Items from a data source
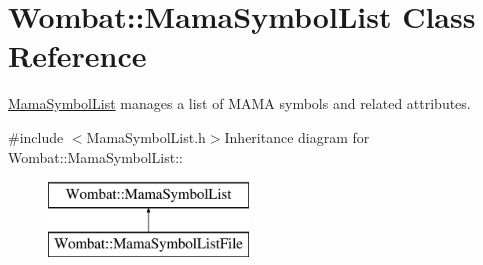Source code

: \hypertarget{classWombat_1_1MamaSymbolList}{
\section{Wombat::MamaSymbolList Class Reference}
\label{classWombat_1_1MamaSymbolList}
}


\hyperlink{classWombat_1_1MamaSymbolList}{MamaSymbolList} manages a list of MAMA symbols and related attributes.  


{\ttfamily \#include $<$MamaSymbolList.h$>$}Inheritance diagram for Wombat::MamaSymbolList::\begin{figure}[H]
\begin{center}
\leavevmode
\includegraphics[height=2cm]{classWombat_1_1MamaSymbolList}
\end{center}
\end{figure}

==

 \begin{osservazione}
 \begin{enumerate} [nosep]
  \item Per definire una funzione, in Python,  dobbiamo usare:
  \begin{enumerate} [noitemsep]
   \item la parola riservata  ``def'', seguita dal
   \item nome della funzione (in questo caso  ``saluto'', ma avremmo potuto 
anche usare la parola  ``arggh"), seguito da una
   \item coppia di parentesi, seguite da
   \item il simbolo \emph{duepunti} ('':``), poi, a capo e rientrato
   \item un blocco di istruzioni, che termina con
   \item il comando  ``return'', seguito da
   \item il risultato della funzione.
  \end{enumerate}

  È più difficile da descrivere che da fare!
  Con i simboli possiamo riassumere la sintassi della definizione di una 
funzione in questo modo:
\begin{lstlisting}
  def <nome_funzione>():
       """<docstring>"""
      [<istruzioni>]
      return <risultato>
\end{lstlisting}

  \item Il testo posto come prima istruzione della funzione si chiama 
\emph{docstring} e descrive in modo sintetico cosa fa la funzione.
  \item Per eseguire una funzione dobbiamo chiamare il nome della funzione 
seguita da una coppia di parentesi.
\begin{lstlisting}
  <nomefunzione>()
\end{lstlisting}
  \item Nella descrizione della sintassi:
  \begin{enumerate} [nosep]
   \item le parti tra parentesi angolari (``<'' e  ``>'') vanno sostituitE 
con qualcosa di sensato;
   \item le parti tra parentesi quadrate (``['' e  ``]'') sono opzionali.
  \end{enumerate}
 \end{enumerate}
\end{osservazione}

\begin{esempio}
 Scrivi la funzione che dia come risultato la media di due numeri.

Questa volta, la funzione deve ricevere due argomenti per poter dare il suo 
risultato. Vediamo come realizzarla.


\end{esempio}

▶ [Task brief]
Every line above from the one with "Source code" down to the one with "and related attributes." must be written out exactly, and no picture may appear.

▶ [Solution]
Source code

: \hypertarget{classWombat_1_1MamaSymbolList}{
\section{Wombat::MamaSymbolList Class Reference}
\label{classWombat_1_1MamaSymbolList}
}


\hyperlink{classWombat_1_1MamaSymbolList}{MamaSymbolList} manages a list of MAMA symbols and related attributes.  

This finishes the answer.